With the speed at which it was conceived and tagged a necessity to making the House get a fair slot in telling her stories; it was as if within a twinkle of an eye it will be ready decoding from the body language of the House leadership.

This is what I mean; the present working condition for journalists in the House of Assembly is nothing to write home about.

The only place available for journalists who are expected to spend the whole day there is the lobby. I believe we all know what a lobby is?

Else let’s consult Google or the Mobile Friendly dictionary which defines a lobby as “a room in a building which is used for entry from the outside”.

By the nature of the job journalists do; recording, snapping, writing, strenuous concentration for the unseen etc., the only place they can sit to transcribe their recordings (videos and audio), work on pictures, voicing, pondering etc. is the lobby, a noisy place where nobody has the right to say “No Noise Please” with footsteps of visitors echoing in a manner that even the leadership of the House wouldn’t dare condone for their duties.

Even Honorable members who try to house some of the reporters in their offices, though with good intentions can’t meet up the routine because they too have not got enough space; the space available can’t even serve their staff not to talk of squatting journalists ad infinitum.

Of course here again, you can’t stop their boys from talking or doing one or two things a journalist will consider noise making.

Solid seven months and counting, nothing, I repeat nothing has been done to ameliorate the despicable working conditions of journalists at the Assembly because the proposed venue for the center is still waiting to be touched.

This is not the crux, yet necessary, seven months plus eight years on, there was and still is no commitment or readiness on the part of the leadership of the House to accommodate gentlemen of the Press because if there is, by now, this issue should have become one of the achievements of the present leadership of the House.

What is presently called a media center in the Cross River state House of Assembly is an empty space with just one table and not up to five chairs in there.

Matter-of-factly, even if according to the leadership of the House, they want the center to be as befitting as possible, to have modern day ICT aura and touch, it will only take a modest cost to just put the place in a manageable state for journalists to have a place to sit and do their stories as well as share conviviality.

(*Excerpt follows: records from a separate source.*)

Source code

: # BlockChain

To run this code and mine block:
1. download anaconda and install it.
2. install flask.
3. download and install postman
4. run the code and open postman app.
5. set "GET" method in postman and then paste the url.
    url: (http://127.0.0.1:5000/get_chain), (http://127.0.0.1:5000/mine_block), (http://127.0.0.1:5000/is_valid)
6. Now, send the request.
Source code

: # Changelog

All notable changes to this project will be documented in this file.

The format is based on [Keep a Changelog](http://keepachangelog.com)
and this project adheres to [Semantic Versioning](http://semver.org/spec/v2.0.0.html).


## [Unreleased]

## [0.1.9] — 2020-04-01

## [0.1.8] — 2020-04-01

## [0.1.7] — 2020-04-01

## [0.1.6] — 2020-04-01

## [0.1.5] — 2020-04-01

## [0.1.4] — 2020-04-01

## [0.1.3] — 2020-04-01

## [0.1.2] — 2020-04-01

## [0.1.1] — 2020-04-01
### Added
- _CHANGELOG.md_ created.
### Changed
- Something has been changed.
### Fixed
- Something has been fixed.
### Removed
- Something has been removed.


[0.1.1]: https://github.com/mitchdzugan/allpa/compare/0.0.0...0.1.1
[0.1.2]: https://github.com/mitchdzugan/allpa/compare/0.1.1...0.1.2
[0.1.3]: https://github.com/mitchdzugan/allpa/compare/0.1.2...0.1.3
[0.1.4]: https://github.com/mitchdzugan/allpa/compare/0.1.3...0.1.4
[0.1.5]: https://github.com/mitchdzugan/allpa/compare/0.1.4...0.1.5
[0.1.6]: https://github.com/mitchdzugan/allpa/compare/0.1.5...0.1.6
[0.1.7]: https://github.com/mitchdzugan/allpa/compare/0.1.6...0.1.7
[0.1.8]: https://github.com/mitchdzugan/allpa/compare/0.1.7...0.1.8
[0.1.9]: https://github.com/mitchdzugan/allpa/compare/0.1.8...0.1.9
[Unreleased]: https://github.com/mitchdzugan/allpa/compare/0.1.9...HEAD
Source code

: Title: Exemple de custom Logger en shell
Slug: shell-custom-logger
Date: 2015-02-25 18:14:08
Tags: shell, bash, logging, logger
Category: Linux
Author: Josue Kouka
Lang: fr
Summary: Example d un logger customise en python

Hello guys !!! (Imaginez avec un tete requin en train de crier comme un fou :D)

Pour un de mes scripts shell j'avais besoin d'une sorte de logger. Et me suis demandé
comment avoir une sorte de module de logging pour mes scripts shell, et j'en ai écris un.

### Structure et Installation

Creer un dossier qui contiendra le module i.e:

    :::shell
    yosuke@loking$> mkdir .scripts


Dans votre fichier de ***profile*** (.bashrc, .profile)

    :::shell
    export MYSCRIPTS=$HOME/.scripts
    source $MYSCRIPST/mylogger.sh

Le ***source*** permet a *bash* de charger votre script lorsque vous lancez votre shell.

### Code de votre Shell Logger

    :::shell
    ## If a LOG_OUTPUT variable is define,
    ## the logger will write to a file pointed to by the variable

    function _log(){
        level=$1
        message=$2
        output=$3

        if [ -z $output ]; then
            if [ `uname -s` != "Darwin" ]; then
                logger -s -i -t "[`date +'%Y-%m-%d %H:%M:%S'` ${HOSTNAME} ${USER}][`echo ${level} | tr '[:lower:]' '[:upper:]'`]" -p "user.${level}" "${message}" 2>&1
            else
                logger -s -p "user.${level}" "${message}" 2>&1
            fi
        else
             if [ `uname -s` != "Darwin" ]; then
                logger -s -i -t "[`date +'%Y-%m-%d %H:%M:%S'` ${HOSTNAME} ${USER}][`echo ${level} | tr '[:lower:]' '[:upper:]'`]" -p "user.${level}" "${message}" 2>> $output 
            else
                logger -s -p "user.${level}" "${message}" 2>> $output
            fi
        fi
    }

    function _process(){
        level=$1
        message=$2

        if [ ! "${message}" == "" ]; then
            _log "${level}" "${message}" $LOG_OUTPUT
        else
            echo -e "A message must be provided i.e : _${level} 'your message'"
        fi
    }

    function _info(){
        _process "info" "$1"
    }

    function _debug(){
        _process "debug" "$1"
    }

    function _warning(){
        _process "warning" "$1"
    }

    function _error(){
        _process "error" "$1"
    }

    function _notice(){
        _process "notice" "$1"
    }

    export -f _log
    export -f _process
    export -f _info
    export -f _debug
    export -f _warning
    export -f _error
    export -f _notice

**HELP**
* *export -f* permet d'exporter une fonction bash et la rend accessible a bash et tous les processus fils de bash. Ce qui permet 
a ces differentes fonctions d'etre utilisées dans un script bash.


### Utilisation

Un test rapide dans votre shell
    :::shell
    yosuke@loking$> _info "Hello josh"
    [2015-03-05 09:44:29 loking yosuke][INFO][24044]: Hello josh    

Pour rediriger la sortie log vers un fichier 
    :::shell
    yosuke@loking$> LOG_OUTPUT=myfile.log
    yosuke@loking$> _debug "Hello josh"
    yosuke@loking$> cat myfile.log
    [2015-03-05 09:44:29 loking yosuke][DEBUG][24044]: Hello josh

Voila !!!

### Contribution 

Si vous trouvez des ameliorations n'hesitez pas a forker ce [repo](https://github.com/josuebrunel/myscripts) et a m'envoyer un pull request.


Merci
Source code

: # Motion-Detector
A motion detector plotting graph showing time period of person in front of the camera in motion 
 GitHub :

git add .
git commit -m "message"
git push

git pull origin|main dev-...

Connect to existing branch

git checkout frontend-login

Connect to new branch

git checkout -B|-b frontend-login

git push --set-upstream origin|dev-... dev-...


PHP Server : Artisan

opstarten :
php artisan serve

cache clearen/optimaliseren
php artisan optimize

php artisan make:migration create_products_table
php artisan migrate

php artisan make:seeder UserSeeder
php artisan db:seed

If the House wants to make the center a kings’ court, it could as well do that later but at the moment, there is an urgent need to quickly get the center ready for use. The constant excuse by the House leadership that there is not yet funding for equipping the center only seeks to defeat the need to adequately accommodate journalists to enable them do their work.

The leadership of the House should immediately furnish the media center with a modest budget which can be provided by the leadership of the House.

Secondly, the lighting system in the media center is a case because only two sockets were working at my last check.

No doubt the 8th Assembly has done well by opening itself to the Press unlike the previous Assembly that shielded itself from the public, but it is worthy to note that in reporting the legislature, the working condition of journalists is critical to the work of the legislators.

Presently, the Chief Press Secretary to the Speaker, now perches on the Speaker’s Conference room while ‘his boys’ share the Speaker’s waiting room which has been long converted to an open office, while other journalists posted to the Assembly are left to their fate.

Also, to make the job easy there must be good and strong communication mechanism put in place as well as logistics. Those who understand the workings of the Assembly will agree with me that there is no strong flow of communication of the Speaker’s activities and that of the House to journalists reporting them, there is no means of mobility and other necessary requirement to make the work easy for.

If they insist on giving journalists a Kings Court for correspondence chapel, they can as well go ahead and build media houses for the journalists but if they can’t they should cut their coat according to their cloth now.